Renderabe refs do not have a default structure, but there are various predefined converters that can be chosen, and subsequently specified for use by the TRRT.

Examples of TermRef conversions

Consider the TermRef [the purpose of actors](actor#purpose@essif-lab). The following table shows some of the predefined methods that they can be converted into:

[the purpose of actors](https://essif-lab.github.io/framework/docs/terms/actor#purpose)

which is text that a markdown interpreter will render into a text the purpose of actors that hyperlinks to the path https://essif-lab.github.io/framework/docs/terms/actor#purpose.

Installing the Tool

The tool can be installed from the command line and made globally available by executing

npm install -g @tno-terminology-design/trrt
Before running the tool from the command line, make sure you have met the necessary prerequisites depending on your operating environment.

  1. Node.js and NPM: Ensure Node.js and NPM are installed.
  2. Global Installation: If you have installed the package globally, confirm the global NPM modules path by running npm config get prefix. The global modules are usually stored under <prefix>/node_modules.
  3. Environment Variables: Add the path to global NPM binaries to your system's PATH environment variable. This should be <prefix> on Windows. To add to PATH, you can edit your environment variables or run set PATH=%PATH%;<prefix> in the CMD.

Calling the Tool

The behavior of the TRRT can be configured per call e.g. by a configuration file and/or command line parameters. The command line syntax is as follows:

trrt [ <paramlist> ] [ <globpattern> ]

where:

  • <paramlist> is an (optional) list of parameters, as specified in the table below.
  • globpattern (optional) specifies a set of (input) files that are to be processed. If a configuration file is used, its contents may specify an additional set of input files to be processed.
Legend

The columns in the following table are defined as follows:

  1. Parameter specifies the parameter and further specifications
  2. Req'd specifies whether (Y) or not (n) the field is required to be present when the tool is being called. If required, it MUST either be present in the configuration file, or as a command line parameter.
  3. Description specifies the meaning of the Value field, and other things you may need to know, e.g. why it is needed, a required syntax, etc.
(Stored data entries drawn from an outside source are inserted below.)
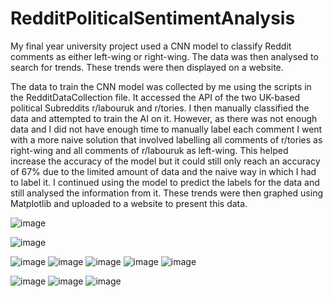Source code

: # RedditPoliticalSentimentAnalysis
My final year university project used a CNN model to classify Reddit comments as either left-wing or right-wing. The data was then analysed to search for trends. These trends were then displayed on a website.

The data to train the CNN model was collected by me using the scripts in the RedditDataCollection file. It accessed the API of the two UK-based political Subreddits r/labouruk and r/tories. I then manually classified the data and attempted to train the AI on it. However, as there was not enough data and I did not have enough time to manually label each comment I went with a more naive solution that involved labelling all comments of r/tories as right-wing and all comments of r/labouruk as left-wing. This helped increase the accuracy of the model but it could still only reach an accuracy of 67% due to the limited amount of data and the naive way in which I had to label it.  I continued using the model to predict the labels for the data and still analysed the information from it. These trends were then graphed using Matplotlib and uploaded to a website to present this data.

![image](https://github.com/MPower-0/RedditPoliticalSentimentAnalysis/assets/78750387/6c1be402-4757-4acb-acb4-54431a63273e)

![image](https://github.com/MPower-0/RedditPoliticalSentimentAnalysis/assets/78750387/7629a5da-06df-4234-98da-a57e631a4b67)

![image](https://github.com/MPower-0/RedditPoliticalSentimentAnalysis/assets/78750387/fabdf576-4cb5-4f6f-83e0-6b798687f71b)
![image](https://github.com/MPower-0/RedditPoliticalSentimentAnalysis/assets/78750387/5c834eed-2a02-44e6-b4bb-1f359128448e)
![image](https://github.com/MPower-0/RedditPoliticalSentimentAnalysis/assets/78750387/90a522ec-8c62-4d5a-8e57-c09dcf277464)
![image](https://github.com/MPower-0/RedditPoliticalSentimentAnalysis/assets/78750387/c44b5134-6996-4ee0-ad38-e016cf3280d0)
![image](https://github.com/MPower-0/RedditPoliticalSentimentAnalysis/assets/78750387/37341eeb-4567-4da9-8e01-171dd33b35a1)

![image](https://github.com/MPower-0/RedditPoliticalSentimentAnalysis/assets/78750387/cb75f7f2-b204-4abc-801b-217c2f5cc06f)
![image](https://github.com/MPower-0/RedditPoliticalSentimentAnalysis/assets/78750387/ba4f54ca-a41a-4e9f-b790-48884543d942)
![image](https://github.com/MPower-0/RedditPoliticalSentimentAnalysis/assets/78750387/e1c4ce00-17e0-4be4-8cd1-ee6c7a2f0e50)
If a configuration file is used, the long version of the parameter must be used (without the preceding --).

ParameterReq'dDescription
-V, --versionnOutput the version number of the tool.
-c, --config <path>nPath (including the filename) of the tool's (YAML) configuration file.
-o, --output <dir>Y(Root) directory for output files to be written.
-s, --scopedir <path>YPath of the scope directory where the SAF is located.
-int, --interpreter <type> or <regex>nSpecifies the interpreter to be used to detect TermRefs. This can either be a predefined interpreter, or a regex. See TRRT Converters for details.
-con[n], --converter[n] <type> or <hexpr>1nSpecifies the converter to be used to produce the converted TermRef. This can either be a predefined converter, or a handlebars expression. See TRRT Converters for details.
-f, --forcenAllow overwriting of existing files.
-h, --helpnDisplay help for command.

Term Ref Resolution

All text conversion tools, including the TRRT, convert (input) text files into results (output text files) by locating particular text patterns, doing some processing, and constructing texts that are used to replace the located text patterns. This process is illustrated in the figure below, and further explained in the page TEv2 Text Conversion:

The generic text conversion pattern on which the toolbox is basedFigure 1: The (generic) parts of a Text Conversion

The following subsections specify the particulars of the TRRT: the interpreter profile, its predefined interpreters, the intermediate processing, the construction of its converter profile and its predefined converters.

TRRT Interpreter Profile

The interpreter profile of the TRRT consist of the following named capturing groups that are used by the predefined interpreters.

Legend
  1. Group name of the capturing group;
  2. Req'd specifies whether (Y) or not (n, or F) the group is required to have non-empty contents. The F means that we reserve this field for Future Use.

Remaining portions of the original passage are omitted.